Soğuk bir kış günü. Tarih; 23 Ocak- 1980 Sivas'tan Gemerek'e yolculuk başladı.

MEB, İl müdürlüğünden Gemerek Lisesine, atandığım tebliğ edildi.

Kafamda karma, karışık sorular ile, yol alırken; planlar kuruyorum. Ne ile karşılaşacağımı, bilmiyorum. Bir heyecan, bir ürperti içimi, kaplıyor. Otobüsün camından dışarı baktığım zaman; bembeyaz, bir örtü görüyorum. Bütün toprağı kaplamış. Sanki bütün kötülükleri, pislikleri, örtmek istiyor.

Hayatım ve hayallerim, göz önüme geliyor. Dışarıda karın uğultusu ve havaya toz bulutu şeklinde yükselişini; sanki bir gösteri gibi algılıyorum. Evet, benim gelişim için, tören yapıyorlar, sandım.

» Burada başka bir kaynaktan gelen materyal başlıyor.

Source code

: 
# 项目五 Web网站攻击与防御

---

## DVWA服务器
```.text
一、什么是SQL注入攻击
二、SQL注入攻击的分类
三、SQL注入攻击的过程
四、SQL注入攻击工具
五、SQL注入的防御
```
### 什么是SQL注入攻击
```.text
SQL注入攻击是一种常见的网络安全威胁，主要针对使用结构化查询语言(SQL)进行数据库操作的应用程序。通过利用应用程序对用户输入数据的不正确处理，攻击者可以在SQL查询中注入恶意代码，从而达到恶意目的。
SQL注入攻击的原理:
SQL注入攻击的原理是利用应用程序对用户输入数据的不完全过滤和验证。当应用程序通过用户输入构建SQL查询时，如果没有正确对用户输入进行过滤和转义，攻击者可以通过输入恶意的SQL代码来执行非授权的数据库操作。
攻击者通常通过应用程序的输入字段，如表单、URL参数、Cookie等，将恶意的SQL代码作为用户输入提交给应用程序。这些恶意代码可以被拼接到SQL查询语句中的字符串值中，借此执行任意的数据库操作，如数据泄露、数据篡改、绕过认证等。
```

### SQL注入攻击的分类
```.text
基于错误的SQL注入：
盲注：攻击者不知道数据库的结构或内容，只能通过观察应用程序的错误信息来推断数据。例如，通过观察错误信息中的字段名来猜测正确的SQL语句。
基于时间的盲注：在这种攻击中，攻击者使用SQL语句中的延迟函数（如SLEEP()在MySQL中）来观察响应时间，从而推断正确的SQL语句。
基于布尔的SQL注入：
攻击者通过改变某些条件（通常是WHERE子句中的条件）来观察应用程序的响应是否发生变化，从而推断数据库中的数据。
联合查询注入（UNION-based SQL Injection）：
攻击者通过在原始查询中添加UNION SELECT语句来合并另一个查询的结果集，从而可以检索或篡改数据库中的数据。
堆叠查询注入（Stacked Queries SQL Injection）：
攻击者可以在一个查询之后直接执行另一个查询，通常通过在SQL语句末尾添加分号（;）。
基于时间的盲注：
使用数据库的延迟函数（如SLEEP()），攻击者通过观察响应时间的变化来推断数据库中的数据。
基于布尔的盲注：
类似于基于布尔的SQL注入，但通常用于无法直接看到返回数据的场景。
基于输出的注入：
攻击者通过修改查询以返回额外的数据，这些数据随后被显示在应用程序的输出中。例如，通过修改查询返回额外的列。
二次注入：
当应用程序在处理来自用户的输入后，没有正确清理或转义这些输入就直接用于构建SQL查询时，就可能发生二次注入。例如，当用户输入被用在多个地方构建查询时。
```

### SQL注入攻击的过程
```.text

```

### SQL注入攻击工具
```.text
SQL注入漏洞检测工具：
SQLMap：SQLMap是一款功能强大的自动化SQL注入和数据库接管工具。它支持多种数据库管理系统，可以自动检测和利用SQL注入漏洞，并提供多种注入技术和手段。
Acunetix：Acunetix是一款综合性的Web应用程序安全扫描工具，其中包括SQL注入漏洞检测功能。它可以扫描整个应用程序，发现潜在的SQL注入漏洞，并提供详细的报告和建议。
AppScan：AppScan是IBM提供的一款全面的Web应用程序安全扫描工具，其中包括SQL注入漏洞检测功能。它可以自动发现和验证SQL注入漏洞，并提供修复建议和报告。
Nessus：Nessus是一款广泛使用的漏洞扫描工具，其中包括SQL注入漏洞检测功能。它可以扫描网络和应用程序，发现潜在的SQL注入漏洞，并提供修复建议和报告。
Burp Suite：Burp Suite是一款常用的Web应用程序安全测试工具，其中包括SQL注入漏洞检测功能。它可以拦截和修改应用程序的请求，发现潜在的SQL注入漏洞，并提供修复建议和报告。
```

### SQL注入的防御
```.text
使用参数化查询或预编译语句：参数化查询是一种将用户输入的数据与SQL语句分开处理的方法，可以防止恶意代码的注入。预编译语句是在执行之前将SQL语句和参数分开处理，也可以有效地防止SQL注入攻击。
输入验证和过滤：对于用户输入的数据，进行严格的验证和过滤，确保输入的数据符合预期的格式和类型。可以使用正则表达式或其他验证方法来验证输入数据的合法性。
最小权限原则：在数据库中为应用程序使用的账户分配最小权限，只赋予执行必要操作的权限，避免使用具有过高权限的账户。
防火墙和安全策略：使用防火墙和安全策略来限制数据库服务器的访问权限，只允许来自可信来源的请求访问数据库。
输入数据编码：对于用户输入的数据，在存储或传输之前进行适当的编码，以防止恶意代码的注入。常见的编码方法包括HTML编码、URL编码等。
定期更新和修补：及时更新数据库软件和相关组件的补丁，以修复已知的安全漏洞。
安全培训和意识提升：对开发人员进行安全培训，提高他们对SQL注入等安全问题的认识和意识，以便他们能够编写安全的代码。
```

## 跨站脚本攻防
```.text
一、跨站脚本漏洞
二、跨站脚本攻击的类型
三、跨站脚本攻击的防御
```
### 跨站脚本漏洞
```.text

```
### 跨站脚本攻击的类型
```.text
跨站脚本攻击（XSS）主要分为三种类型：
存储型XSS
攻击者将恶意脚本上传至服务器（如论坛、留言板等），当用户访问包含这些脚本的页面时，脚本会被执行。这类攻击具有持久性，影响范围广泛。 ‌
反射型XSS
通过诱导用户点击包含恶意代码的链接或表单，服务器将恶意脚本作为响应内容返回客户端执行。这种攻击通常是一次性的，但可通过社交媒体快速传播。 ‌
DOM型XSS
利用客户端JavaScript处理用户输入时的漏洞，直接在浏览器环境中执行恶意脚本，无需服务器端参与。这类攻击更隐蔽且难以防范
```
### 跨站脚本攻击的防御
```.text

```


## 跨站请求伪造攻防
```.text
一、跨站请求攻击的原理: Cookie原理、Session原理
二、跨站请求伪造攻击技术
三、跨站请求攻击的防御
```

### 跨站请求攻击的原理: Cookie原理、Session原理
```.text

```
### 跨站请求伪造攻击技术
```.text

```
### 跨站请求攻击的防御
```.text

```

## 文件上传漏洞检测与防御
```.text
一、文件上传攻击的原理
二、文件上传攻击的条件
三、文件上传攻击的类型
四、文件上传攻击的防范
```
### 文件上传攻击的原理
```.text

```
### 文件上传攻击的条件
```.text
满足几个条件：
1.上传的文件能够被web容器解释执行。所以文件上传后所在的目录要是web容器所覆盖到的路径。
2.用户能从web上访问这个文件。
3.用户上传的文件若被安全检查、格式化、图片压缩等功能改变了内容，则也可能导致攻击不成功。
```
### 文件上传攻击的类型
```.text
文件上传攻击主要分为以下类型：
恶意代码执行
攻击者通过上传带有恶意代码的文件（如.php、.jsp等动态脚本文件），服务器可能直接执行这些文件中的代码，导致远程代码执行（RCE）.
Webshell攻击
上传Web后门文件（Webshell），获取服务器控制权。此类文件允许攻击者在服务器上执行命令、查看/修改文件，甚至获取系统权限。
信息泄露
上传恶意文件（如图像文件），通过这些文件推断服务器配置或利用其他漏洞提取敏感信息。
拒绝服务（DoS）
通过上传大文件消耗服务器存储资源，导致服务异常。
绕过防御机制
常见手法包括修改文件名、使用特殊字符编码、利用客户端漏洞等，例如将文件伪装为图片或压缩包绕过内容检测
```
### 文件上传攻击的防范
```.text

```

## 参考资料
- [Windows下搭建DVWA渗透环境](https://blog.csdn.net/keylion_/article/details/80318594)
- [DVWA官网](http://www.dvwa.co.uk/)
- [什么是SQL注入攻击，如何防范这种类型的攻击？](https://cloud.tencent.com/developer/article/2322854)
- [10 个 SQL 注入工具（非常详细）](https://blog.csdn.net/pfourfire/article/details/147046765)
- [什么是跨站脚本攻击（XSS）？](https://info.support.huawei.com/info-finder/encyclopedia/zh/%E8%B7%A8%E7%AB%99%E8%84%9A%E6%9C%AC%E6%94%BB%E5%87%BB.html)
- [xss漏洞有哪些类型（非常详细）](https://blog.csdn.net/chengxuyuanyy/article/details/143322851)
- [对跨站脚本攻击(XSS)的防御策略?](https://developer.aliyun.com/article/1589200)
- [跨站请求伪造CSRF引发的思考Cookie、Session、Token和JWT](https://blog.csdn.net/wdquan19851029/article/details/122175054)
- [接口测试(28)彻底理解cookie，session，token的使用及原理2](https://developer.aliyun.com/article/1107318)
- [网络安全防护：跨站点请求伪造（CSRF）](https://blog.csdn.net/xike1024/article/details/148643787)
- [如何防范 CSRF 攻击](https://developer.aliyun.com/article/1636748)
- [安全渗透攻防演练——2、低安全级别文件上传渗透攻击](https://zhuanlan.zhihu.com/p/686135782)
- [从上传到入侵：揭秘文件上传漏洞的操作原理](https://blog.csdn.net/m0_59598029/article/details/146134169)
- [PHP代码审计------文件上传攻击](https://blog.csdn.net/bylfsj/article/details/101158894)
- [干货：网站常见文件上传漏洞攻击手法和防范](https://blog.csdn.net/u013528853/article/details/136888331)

Ancak, Otobüsümüz Yeni Çubukta durup; Yardımcı personelin yüksek bir sesle,

-Gemerek yolcuları burada inecek, sesi ile irkiliyorum. Bir an için, inip, inmemek... Kararsızım. Geriye dönüp baktığımda; başka çaremin olmadığına, karar veriyorum. Ancak, birden elime tutuşturulmuş, Gemerek Lisesi müdürlüğüne hitaben yazılmış, bir resmi evrak; Beni, bütün hayallerimden alıp, çıkarıyor. Gerçek ile; yüz, yüzeyim.

Anne kucağından inmek istemeyen, bir çocuğun; endişesi var içimde. Sıcacık, Anne kucağı...

Otobüsten indiğim zaman; karşımdaki manzarayı hiç unutmadım. Dışarının bembeyaz karla örtülmüş manzarası, Buz gibi bir hava, uğuldayan rüzgar, bana bir karşılama töreni hazırlamışlar.

İrkiliyorum, üşüyorum...

Hemen orada bulunan sıcak bir mekan arıyorum. Kendimi, bir kahvehaneye zor atıyorum. Önüme konulan bir bardak sıcak çay; ümitlerimi, gelecek güzel günlerin hayallarimi; tekrar zihnimde, canlandırıyor. İçimi, yudumladığım çay ile, birlikte; sıcak bir duygu kaplıyor.

Kahvehanenin önü; dışarıdan gelen soğuk havayı engellemek için, başka bir kapı ve bölüm ile desteklenmiş. Ancak, kapının her açıldığın da onu fark etmemeniz, mümkün değil. İbtidai bir yay ile, geri kapanması sağlanıyor. Sanki kapı açılıyor anonsu yerine geçecek, bir garip ses ile; dikkat kesiliyorsunuz. İster, istemez kafanızı çevirdiğiniz zaman; dışarıdan, içeriye hücum eden soğuk havayı ve onun buharlaştırdığı manzarayı görüyorsunuz.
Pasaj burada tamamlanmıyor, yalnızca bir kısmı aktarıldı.